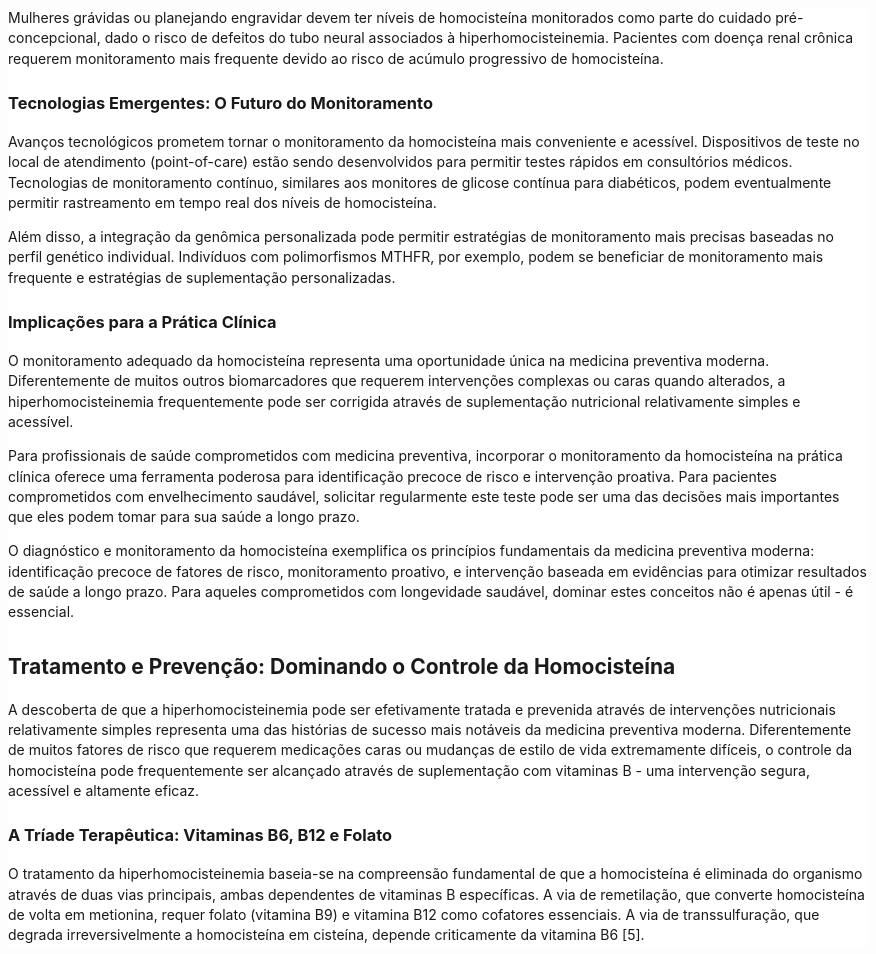 Mulheres grávidas ou planejando engravidar devem ter níveis de homocisteína monitorados como parte do cuidado pré-concepcional, dado o risco de defeitos do tubo neural associados à hiperhomocisteinemia. Pacientes com doença renal crônica requerem monitoramento mais frequente devido ao risco de acúmulo progressivo de homocisteína.

### Tecnologias Emergentes: O Futuro do Monitoramento

Avanços tecnológicos prometem tornar o monitoramento da homocisteína mais conveniente e acessível. Dispositivos de teste no local de atendimento (point-of-care) estão sendo desenvolvidos para permitir testes rápidos em consultórios médicos. Tecnologias de monitoramento contínuo, similares aos monitores de glicose contínua para diabéticos, podem eventualmente permitir rastreamento em tempo real dos níveis de homocisteína.

Além disso, a integração da genômica personalizada pode permitir estratégias de monitoramento mais precisas baseadas no perfil genético individual. Indivíduos com polimorfismos MTHFR, por exemplo, podem se beneficiar de monitoramento mais frequente e estratégias de suplementação personalizadas.

### Implicações para a Prática Clínica

O monitoramento adequado da homocisteína representa uma oportunidade única na medicina preventiva moderna. Diferentemente de muitos outros biomarcadores que requerem intervenções complexas ou caras quando alterados, a hiperhomocisteinemia frequentemente pode ser corrigida através de suplementação nutricional relativamente simples e acessível.

Para profissionais de saúde comprometidos com medicina preventiva, incorporar o monitoramento da homocisteína na prática clínica oferece uma ferramenta poderosa para identificação precoce de risco e intervenção proativa. Para pacientes comprometidos com envelhecimento saudável, solicitar regularmente este teste pode ser uma das decisões mais importantes que eles podem tomar para sua saúde a longo prazo.

O diagnóstico e monitoramento da homocisteína exemplifica os princípios fundamentais da medicina preventiva moderna: identificação precoce de fatores de risco, monitoramento proativo, e intervenção baseada em evidências para otimizar resultados de saúde a longo prazo. Para aqueles comprometidos com longevidade saudável, dominar estes conceitos não é apenas útil - é essencial.


## Tratamento e Prevenção: Dominando o Controle da Homocisteína

A descoberta de que a hiperhomocisteinemia pode ser efetivamente tratada e prevenida através de intervenções nutricionais relativamente simples representa uma das histórias de sucesso mais notáveis da medicina preventiva moderna. Diferentemente de muitos fatores de risco que requerem medicações caras ou mudanças de estilo de vida extremamente difíceis, o controle da homocisteína pode frequentemente ser alcançado através de suplementação com vitaminas B - uma intervenção segura, acessível e altamente eficaz.

### A Tríade Terapêutica: Vitaminas B6, B12 e Folato

O tratamento da hiperhomocisteinemia baseia-se na compreensão fundamental de que a homocisteína é eliminada do organismo através de duas vias principais, ambas dependentes de vitaminas B específicas. A via de remetilação, que converte homocisteína de volta em metionina, requer folato (vitamina B9) e vitamina B12 como cofatores essenciais. A via de transsulfuração, que degrada irreversivelmente a homocisteína em cisteína, depende criticamente da vitamina B6 [5].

·····

PROBLEM
Starting at the line with "## Tratamento e", copy every line down to the last one above, exactly as written and with nothing else.

THE ANSWER
## Tratamento e Prevenção: Dominando o Controle da Homocisteína

A descoberta de que a hiperhomocisteinemia pode ser efetivamente tratada e prevenida através de intervenções nutricionais relativamente simples representa uma das histórias de sucesso mais notáveis da medicina preventiva moderna. Diferentemente de muitos fatores de risco que requerem medicações caras ou mudanças de estilo de vida extremamente difíceis, o controle da homocisteína pode frequentemente ser alcançado através de suplementação com vitaminas B - uma intervenção segura, acessível e altamente eficaz.

### A Tríade Terapêutica: Vitaminas B6, B12 e Folato

O tratamento da hiperhomocisteinemia baseia-se na compreensão fundamental de que a homocisteína é eliminada do organismo através de duas vias principais, ambas dependentes de vitaminas B específicas. A via de remetilação, que converte homocisteína de volta em metionina, requer folato (vitamina B9) e vitamina B12 como cofatores essenciais. A via de transsulfuração, que degrada irreversivelmente a homocisteína em cisteína, depende criticamente da vitamina B6 [5].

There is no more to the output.